▶ **Required work**:
Provide the number of lines in the entries below containing "tema", with no further words.
====== Records ======
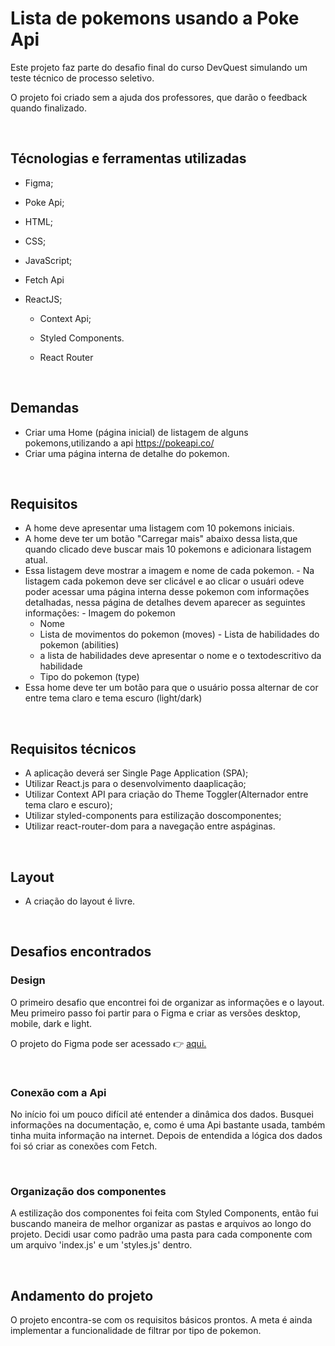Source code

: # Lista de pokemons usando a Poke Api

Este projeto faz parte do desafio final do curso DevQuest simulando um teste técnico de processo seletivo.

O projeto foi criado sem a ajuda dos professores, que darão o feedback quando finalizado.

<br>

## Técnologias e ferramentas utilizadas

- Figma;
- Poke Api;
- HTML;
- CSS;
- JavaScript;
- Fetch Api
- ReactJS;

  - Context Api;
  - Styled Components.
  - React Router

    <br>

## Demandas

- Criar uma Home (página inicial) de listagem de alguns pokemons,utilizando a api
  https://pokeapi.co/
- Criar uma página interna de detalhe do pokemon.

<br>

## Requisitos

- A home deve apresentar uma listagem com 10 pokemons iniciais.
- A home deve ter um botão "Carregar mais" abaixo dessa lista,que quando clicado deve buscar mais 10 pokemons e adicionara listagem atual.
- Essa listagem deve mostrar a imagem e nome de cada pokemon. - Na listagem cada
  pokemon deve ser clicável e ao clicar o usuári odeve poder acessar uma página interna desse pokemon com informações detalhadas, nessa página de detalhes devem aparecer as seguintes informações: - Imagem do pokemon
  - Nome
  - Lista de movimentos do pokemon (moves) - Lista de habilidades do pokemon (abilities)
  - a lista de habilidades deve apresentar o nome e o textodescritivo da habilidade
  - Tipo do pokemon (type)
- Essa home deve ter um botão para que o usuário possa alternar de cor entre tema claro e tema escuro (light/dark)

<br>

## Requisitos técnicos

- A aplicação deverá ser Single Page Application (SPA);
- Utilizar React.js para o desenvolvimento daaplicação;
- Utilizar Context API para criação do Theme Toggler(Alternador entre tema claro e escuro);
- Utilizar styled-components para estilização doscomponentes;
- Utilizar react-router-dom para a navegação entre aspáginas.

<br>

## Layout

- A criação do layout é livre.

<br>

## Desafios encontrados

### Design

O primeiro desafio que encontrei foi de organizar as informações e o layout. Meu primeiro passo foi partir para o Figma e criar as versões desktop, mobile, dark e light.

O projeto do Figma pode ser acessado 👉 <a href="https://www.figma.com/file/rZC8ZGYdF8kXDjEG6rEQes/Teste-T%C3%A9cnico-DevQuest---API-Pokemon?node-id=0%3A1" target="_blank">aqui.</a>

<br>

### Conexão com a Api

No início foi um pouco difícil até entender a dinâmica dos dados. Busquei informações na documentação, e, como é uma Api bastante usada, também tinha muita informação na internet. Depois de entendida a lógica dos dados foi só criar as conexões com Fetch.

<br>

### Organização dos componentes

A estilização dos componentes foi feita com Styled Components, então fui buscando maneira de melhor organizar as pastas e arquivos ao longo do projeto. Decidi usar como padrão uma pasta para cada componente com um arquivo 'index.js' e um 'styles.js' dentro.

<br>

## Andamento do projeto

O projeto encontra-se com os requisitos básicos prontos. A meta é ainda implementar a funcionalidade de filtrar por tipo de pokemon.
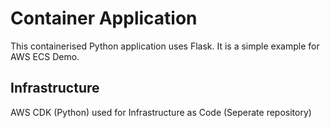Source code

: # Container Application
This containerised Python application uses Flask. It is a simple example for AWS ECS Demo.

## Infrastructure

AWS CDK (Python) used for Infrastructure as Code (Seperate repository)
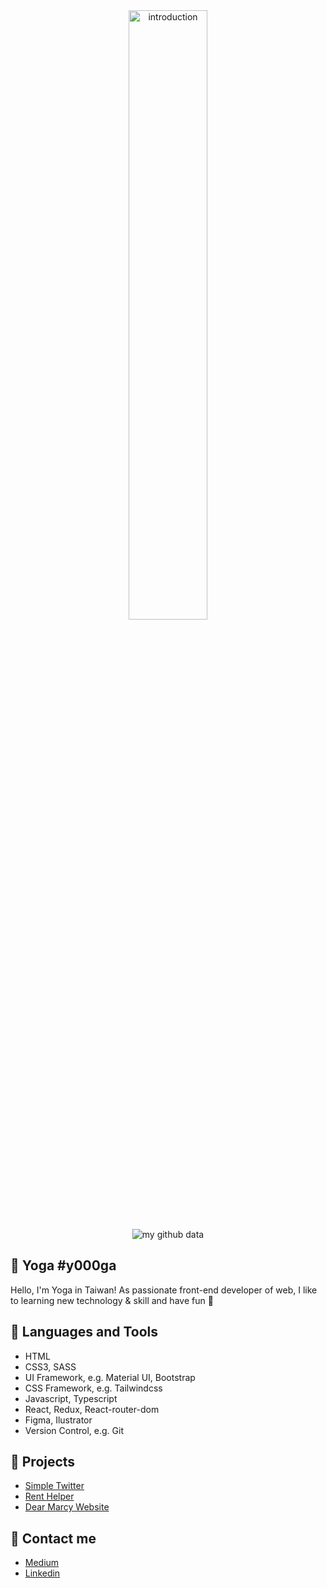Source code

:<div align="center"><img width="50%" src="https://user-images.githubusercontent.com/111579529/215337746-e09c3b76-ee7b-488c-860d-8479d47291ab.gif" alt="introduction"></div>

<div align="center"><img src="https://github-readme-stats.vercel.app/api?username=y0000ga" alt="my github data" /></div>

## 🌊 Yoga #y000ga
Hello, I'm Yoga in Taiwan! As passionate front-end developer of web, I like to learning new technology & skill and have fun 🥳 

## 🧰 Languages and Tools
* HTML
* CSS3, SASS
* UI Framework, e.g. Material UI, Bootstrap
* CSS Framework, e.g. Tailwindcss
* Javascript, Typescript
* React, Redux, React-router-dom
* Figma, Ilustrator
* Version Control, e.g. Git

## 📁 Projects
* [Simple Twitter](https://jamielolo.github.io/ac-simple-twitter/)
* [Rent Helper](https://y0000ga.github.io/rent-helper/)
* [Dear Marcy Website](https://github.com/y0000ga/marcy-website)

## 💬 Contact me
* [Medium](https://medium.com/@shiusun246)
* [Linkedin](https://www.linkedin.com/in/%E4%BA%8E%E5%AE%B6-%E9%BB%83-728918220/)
======
▶ **Task solution**:
2